(Source material):
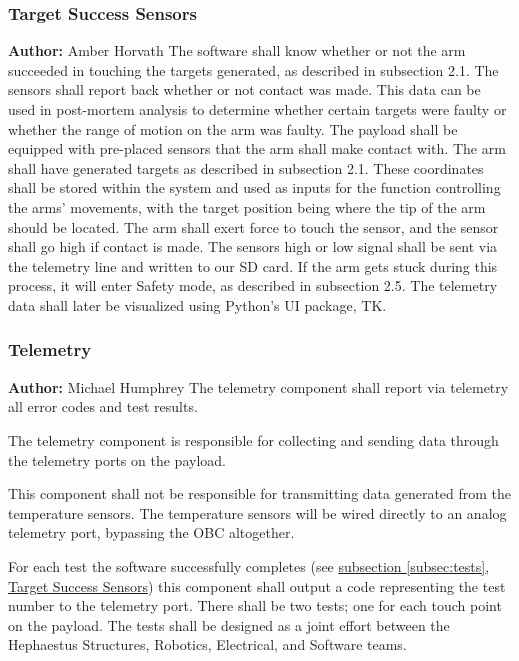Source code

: \subsubsection{Target Success Sensors}
\textbf{Author:} Amber Horvath
\label{subsec:tests}
The software shall know whether or not the arm succeeded in touching the targets generated, as described in subsection 2.1. The sensors
shall report back whether or not contact was made. This data can be used in post-mortem analysis to determine whether
certain targets were faulty or whether the range of motion on the arm was faulty.
The payload shall be equipped with pre-placed sensors that the arm shall make contact with. The arm shall have generated targets
as described in subsection 2.1. These coordinates shall be stored within the system and used as inputs for the function controlling
the arms' movements, with the target position being where the tip of the arm should be located. The arm shall exert force to touch
the sensor, and the sensor shall go high if contact is made. The sensors high or low signal shall be sent via the telemetry
line and written to our SD card. If the arm gets stuck during this process, it will enter Safety mode, as described in subsection 2.5. The telemetry data shall
later be visualized using Python's UI package, TK. 

\subsubsection{Telemetry}
\textbf{Author:} Michael Humphrey
The telemetry component shall report via telemetry all error codes and test results.

The telemetry component is responsible for collecting and sending data through the
telemetry ports on the \gls{payload}.

This component shall not be responsible for transmitting data generated from the
temperature sensors.
The temperature sensors will be wired directly to an analog telemetry port,
bypassing the \gls{OBC} altogether.

For each test the software successfully completes (see \hyperref[subsec:tests]{subsection 
\ref*{subsec:tests},  Target Success Sensors}) this component shall output a code
representing the test number to the telemetry port.
There shall be two tests; one for each touch point on the \gls{payload}.
The tests shall be designed as a joint effort between the Hephaestus Structures,
Robotics, Electrical, and Software teams.

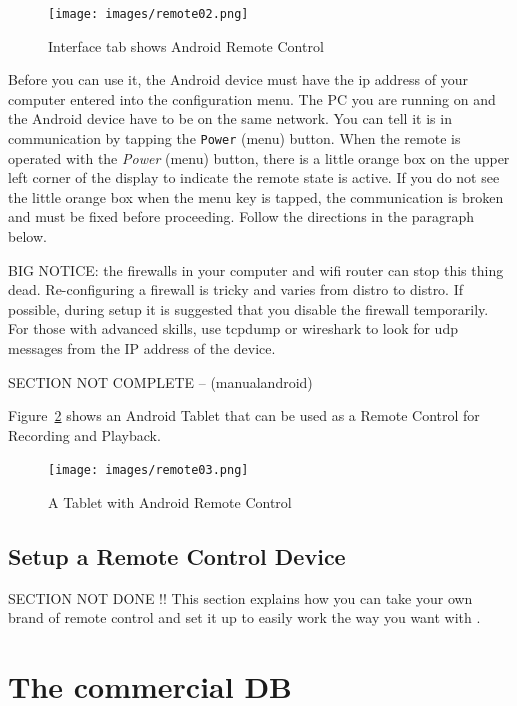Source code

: \begin{figure}[htpb]
    \centering
    \texttt{[image: images/remote02.png]}
    \caption{Interface tab shows Android Remote Control}
    \label{fig:remote02}
\end{figure}

Before you can use it, the Android device must have the ip address of your computer entered into the configuration menu.  The PC you are running \CGG{} on and the Android device have to be on the same network.  You can tell it is in communication by tapping the \texttt{Power} (menu) button. When the remote is operated with the \textit{Power} (menu) button, there is a little orange box on the upper left corner of the display to indicate the remote state is active. If you do not see the little orange box when the menu key is tapped, the communication is broken and must be fixed before proceeding.   Follow the directions in the paragraph below.

BIG NOTICE:  the firewalls in your computer and wifi router can stop this thing dead.  Re-configuring a firewall is tricky and varies from distro to distro.  If possible, during setup it is suggested that you disable the firewall temporarily.  For those with advanced skills, use tcpdump or wireshark to look for udp messages from the IP address of the device.

SECTION NOT COMPLETE – (manualandroid)

Figure~\ref{fig:remote03} shows an Android Tablet that can be used as a Remote Control for \CGG{} Recording and Playback.

\begin{figure}[htpb]
    \centering
    \texttt{[image: images/remote03.png]}
    \caption{A Tablet with Android Remote Control}
    \label{fig:remote03}
\end{figure}

\subsection{Setup a Remote Control Device}%
\label{sub:setup_remote_control_device}

SECTION NOT DONE !! This section explains how you can take your own brand of remote control and set it up to easily work the way you want with \CGG{}.

\section{The commercial DB}%
\label{sec:commercial_db}


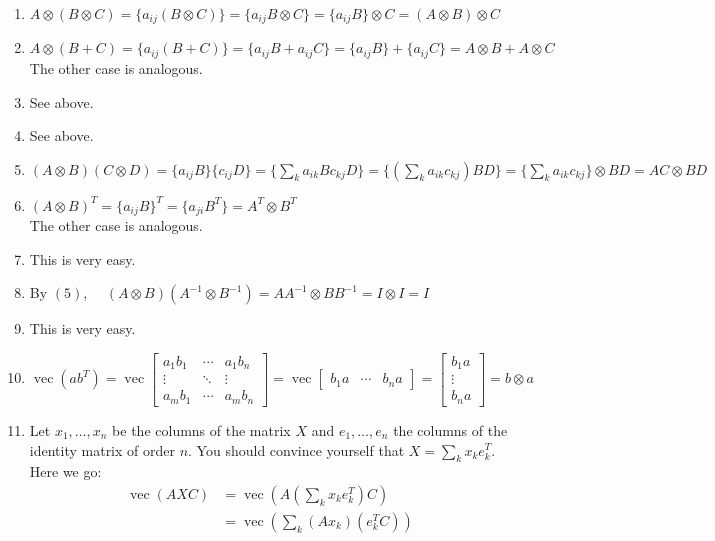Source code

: \documentclass[a4paper,12pt]{article}
\begin{document}
\begin{enumerate}
    \item $A\otimes(B\otimes C) = \{a_{ij}(B\otimes C)\} = \{a_{ij}B\otimes C\} = \{a_{ij}B\}\otimes C = (A\otimes B)\otimes C $
    \item $A\otimes(B+C) = \{a_{ij}(B+C)\} = \{a_{ij}B + a_{ij}C\} = \{a_{ij}B\} + \{a_{ij}C\} = A\otimes B + A\otimes C$
    \\ The other case is analogous.
    \item See above.
    \item See above.
    \item $(A\otimes B)(C\otimes D) = \{a_{ij}B\}\{c_{ij}D\} = \{\sum_k a_{ik}B c_{kj}D\} = \{\left(\sum_k a_{ik}c_{kj}\right)BD\} = \{\sum_k a_{ik}c_{kj}\}\otimes BD = AC\otimes BD $
    \item $(A\otimes B)^T = \{a_{ij}B\}^T = \{a_{ji}B^T\} = A^T\otimes B^T$ \\ The other case is analogous.
    \item This is very easy.
    \item By $(5)$, $\quad(A\otimes B)(A^{-1}\otimes B^{-1}) = AA^{-1}\otimes BB^{-1} = I\otimes I = I$
    \item This is very easy.
    \item $
    \operatorname{vec}(ab^T) = \operatorname{vec}
      \begin{bmatrix}
      a_1b_1 & \cdots & a_1b_n \\
      \vdots & \ddots & \vdots \\
      a_mb_1 & \cdots & a_mb_n
      \end{bmatrix}
    = \operatorname{vec}
      \begin{bmatrix}
      b_1a & \cdots & b_na
      \end{bmatrix} =
      \begin{bmatrix}
      b_1a \\
      \vdots \\
      b_na
      \end{bmatrix} = b\otimes a
    $
    \item Let $x_1,\ldots,x_n$ be the columns of the matrix $X$ and $e_1,\ldots,e_n$ the columns of the identity matrix of order $n$. You should convince yourself that $X = \sum_k x_k e_k^T$. Here we go:
    $$
    \begin{align}
    \operatorname{vec}(AXC) &= \operatorname{vec}\left(A\left(\sum_k x_k e_k^T\right)C\right) \\
     &= \operatorname{vec}\left(\sum_k(Ax_k)(e_k^T C)\right) \\

\end{align}$$
\end{enumerate}
\end{document}
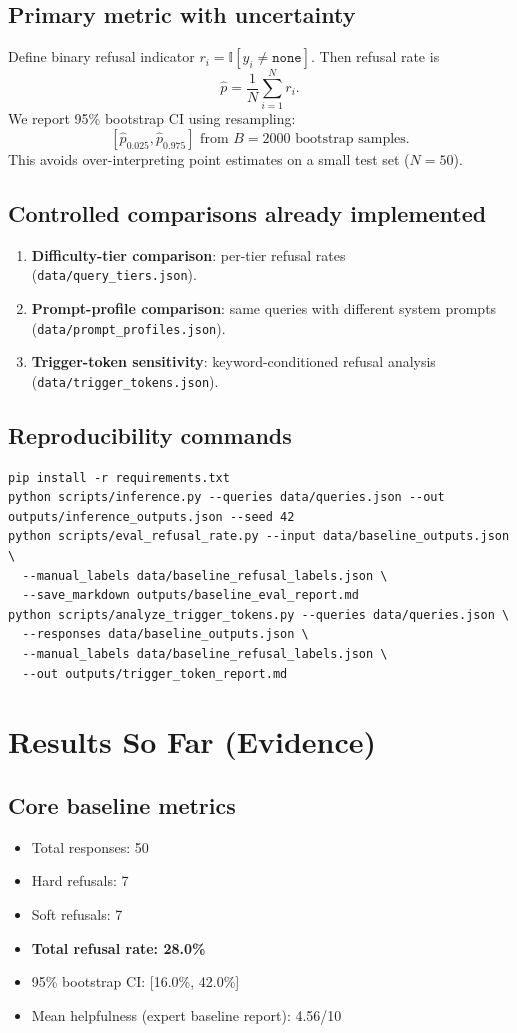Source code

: \documentclass[11pt,a4paper]{article}
\begin{document}
\subsection{Primary metric with uncertainty}
Define binary refusal indicator $r_i = \mathbb{I}[y_i \neq \texttt{none}]$. Then refusal rate is
\[
\hat{p} = \frac{1}{N}\sum_{i=1}^{N} r_i.
\]
We report 95\% bootstrap CI using resampling:
\[
[\hat{p}_{0.025},\hat{p}_{0.975}] \text{ from } B=2000 \text{ bootstrap samples.}
\]
This avoids over-interpreting point estimates on a small test set ($N=50$).

\subsection{Controlled comparisons already implemented}
\begin{enumerate}[leftmargin=1.5em]
\item \textbf{Difficulty-tier comparison}: per-tier refusal rates (\texttt{data/query\_tiers.json}).
\item \textbf{Prompt-profile comparison}: same queries with different system prompts (\texttt{data/prompt\_profiles.json}).
\item \textbf{Trigger-token sensitivity}: keyword-conditioned refusal analysis (\texttt{data/trigger\_tokens.json}).
\end{enumerate}

\subsection{Reproducibility commands}
\begin{lstlisting}
pip install -r requirements.txt
python scripts/inference.py --queries data/queries.json --out outputs/inference_outputs.json --seed 42
python scripts/eval_refusal_rate.py --input data/baseline_outputs.json \
  --manual_labels data/baseline_refusal_labels.json \
  --save_markdown outputs/baseline_eval_report.md
python scripts/analyze_trigger_tokens.py --queries data/queries.json \
  --responses data/baseline_outputs.json \
  --manual_labels data/baseline_refusal_labels.json \
  --out outputs/trigger_token_report.md
\end{lstlisting}

\section{Results So Far (Evidence)}
\subsection{Core baseline metrics}
\begin{itemize}[leftmargin=1.5em]
\item Total responses: 50
\item Hard refusals: 7
\item Soft refusals: 7
\item \textbf{Total refusal rate: 28.0\%}
\item 95\% bootstrap CI: [16.0\%, 42.0\%]
\item Mean helpfulness (expert baseline report): 4.56/10
\end{itemize}
\end{document}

(Work required): Retype the listing exactly. Leave the pictures out.

(Response area):
Source code

: \subsubsection{Target Success Sensors}
\textbf{Author:} Amber Horvath
\label{subsec:tests}
The software shall know whether or not the arm succeeded in touching the targets generated, as described in subsection 2.1. The sensors
shall report back whether or not contact was made. This data can be used in post-mortem analysis to determine whether
certain targets were faulty or whether the range of motion on the arm was faulty.
The payload shall be equipped with pre-placed sensors that the arm shall make contact with. The arm shall have generated targets
as described in subsection 2.1. These coordinates shall be stored within the system and used as inputs for the function controlling
the arms' movements, with the target position being where the tip of the arm should be located. The arm shall exert force to touch
the sensor, and the sensor shall go high if contact is made. The sensors high or low signal shall be sent via the telemetry
line and written to our SD card. If the arm gets stuck during this process, it will enter Safety mode, as described in subsection 2.5. The telemetry data shall
later be visualized using Python's UI package, TK. 

\subsubsection{Telemetry}
\textbf{Author:} Michael Humphrey
The telemetry component shall report via telemetry all error codes and test results.

The telemetry component is responsible for collecting and sending data through the
telemetry ports on the \gls{payload}.

This component shall not be responsible for transmitting data generated from the
temperature sensors.
The temperature sensors will be wired directly to an analog telemetry port,
bypassing the \gls{OBC} altogether.

For each test the software successfully completes (see \hyperref[subsec:tests]{subsection 
\ref*{subsec:tests},  Target Success Sensors}) this component shall output a code
representing the test number to the telemetry port.
There shall be two tests; one for each touch point on the \gls{payload}.
The tests shall be designed as a joint effort between the Hephaestus Structures,
Robotics, Electrical, and Software teams.

Source code

: \begin{figure}[htpb]
    \centering
    \texttt{[image: images/remote02.png]}
    \caption{Interface tab shows Android Remote Control}
    \label{fig:remote02}
\end{figure}

Before you can use it, the Android device must have the ip address of your computer entered into the configuration menu.  The PC you are running \CGG{} on and the Android device have to be on the same network.  You can tell it is in communication by tapping the \texttt{Power} (menu) button. When the remote is operated with the \textit{Power} (menu) button, there is a little orange box on the upper left corner of the display to indicate the remote state is active. If you do not see the little orange box when the menu key is tapped, the communication is broken and must be fixed before proceeding.   Follow the directions in the paragraph below.

BIG NOTICE:  the firewalls in your computer and wifi router can stop this thing dead.  Re-configuring a firewall is tricky and varies from distro to distro.  If possible, during setup it is suggested that you disable the firewall temporarily.  For those with advanced skills, use tcpdump or wireshark to look for udp messages from the IP address of the device.

SECTION NOT COMPLETE – (manualandroid)

Figure~\ref{fig:remote03} shows an Android Tablet that can be used as a Remote Control for \CGG{} Recording and Playback.

\begin{figure}[htpb]
    \centering
    \texttt{[image: images/remote03.png]}
    \caption{A Tablet with Android Remote Control}
    \label{fig:remote03}
\end{figure}

\subsection{Setup a Remote Control Device}%
\label{sub:setup_remote_control_device}

SECTION NOT DONE !! This section explains how you can take your own brand of remote control and set it up to easily work the way you want with \CGG{}.

\section{The commercial DB}%
\label{sec:commercial_db}


Source code

: \documentclass[a4paper,12pt]{article}
\begin{document}
\begin{enumerate}
    \item $A\otimes(B\otimes C) = \{a_{ij}(B\otimes C)\} = \{a_{ij}B\otimes C\} = \{a_{ij}B\}\otimes C = (A\otimes B)\otimes C $
    \item $A\otimes(B+C) = \{a_{ij}(B+C)\} = \{a_{ij}B + a_{ij}C\} = \{a_{ij}B\} + \{a_{ij}C\} = A\otimes B + A\otimes C$
    \\ The other case is analogous.
    \item See above.
    \item See above.
    \item $(A\otimes B)(C\otimes D) = \{a_{ij}B\}\{c_{ij}D\} = \{\sum_k a_{ik}B c_{kj}D\} = \{\left(\sum_k a_{ik}c_{kj}\right)BD\} = \{\sum_k a_{ik}c_{kj}\}\otimes BD = AC\otimes BD $
    \item $(A\otimes B)^T = \{a_{ij}B\}^T = \{a_{ji}B^T\} = A^T\otimes B^T$ \\ The other case is analogous.
    \item This is very easy.
    \item By $(5)$, $\quad(A\otimes B)(A^{-1}\otimes B^{-1}) = AA^{-1}\otimes BB^{-1} = I\otimes I = I$
    \item This is very easy.
    \item $
    \operatorname{vec}(ab^T) = \operatorname{vec}
      \begin{bmatrix}
      a_1b_1 & \cdots & a_1b_n \\
      \vdots & \ddots & \vdots \\
      a_mb_1 & \cdots & a_mb_n
      \end{bmatrix}
    = \operatorname{vec}
      \begin{bmatrix}
      b_1a & \cdots & b_na
      \end{bmatrix} =
      \begin{bmatrix}
      b_1a \\
      \vdots \\
      b_na
      \end{bmatrix} = b\otimes a
    $
    \item Let $x_1,\ldots,x_n$ be the columns of the matrix $X$ and $e_1,\ldots,e_n$ the columns of the identity matrix of order $n$. You should convince yourself that $X = \sum_k x_k e_k^T$. Here we go:
    $$
    \begin{align}
    \operatorname{vec}(AXC) &= \operatorname{vec}\left(A\left(\sum_k x_k e_k^T\right)C\right) \\
     &= \operatorname{vec}\left(\sum_k(Ax_k)(e_k^T C)\right) \\

\end{align}$$
\end{enumerate}
\end{document}
Source code

: \documentclass[11pt,a4paper]{article}
\begin{document}
\subsection{Primary metric with uncertainty}
Define binary refusal indicator $r_i = \mathbb{I}[y_i \neq \texttt{none}]$. Then refusal rate is
\[
\hat{p} = \frac{1}{N}\sum_{i=1}^{N} r_i.
\]
We report 95\% bootstrap CI using resampling:
\[
[\hat{p}_{0.025},\hat{p}_{0.975}] \text{ from } B=2000 \text{ bootstrap samples.}
\]
This avoids over-interpreting point estimates on a small test set ($N=50$).

\subsection{Controlled comparisons already implemented}
\begin{enumerate}[leftmargin=1.5em]
\item \textbf{Difficulty-tier comparison}: per-tier refusal rates (\texttt{data/query\_tiers.json}).
\item \textbf{Prompt-profile comparison}: same queries with different system prompts (\texttt{data/prompt\_profiles.json}).
\item \textbf{Trigger-token sensitivity}: keyword-conditioned refusal analysis (\texttt{data/trigger\_tokens.json}).
\end{enumerate}

\subsection{Reproducibility commands}
\begin{lstlisting}
pip install -r requirements.txt
python scripts/inference.py --queries data/queries.json --out outputs/inference_outputs.json --seed 42
python scripts/eval_refusal_rate.py --input data/baseline_outputs.json \
  --manual_labels data/baseline_refusal_labels.json \
  --save_markdown outputs/baseline_eval_report.md
python scripts/analyze_trigger_tokens.py --queries data/queries.json \
  --responses data/baseline_outputs.json \
  --manual_labels data/baseline_refusal_labels.json \
  --out outputs/trigger_token_report.md
\end{lstlisting}

\section{Results So Far (Evidence)}
\subsection{Core baseline metrics}
\begin{itemize}[leftmargin=1.5em]
\item Total responses: 50
\item Hard refusals: 7
\item Soft refusals: 7
\item \textbf{Total refusal rate: 28.0\%}
\item 95\% bootstrap CI: [16.0\%, 42.0\%]
\item Mean helpfulness (expert baseline report): 4.56/10
\end{itemize}
\end{document}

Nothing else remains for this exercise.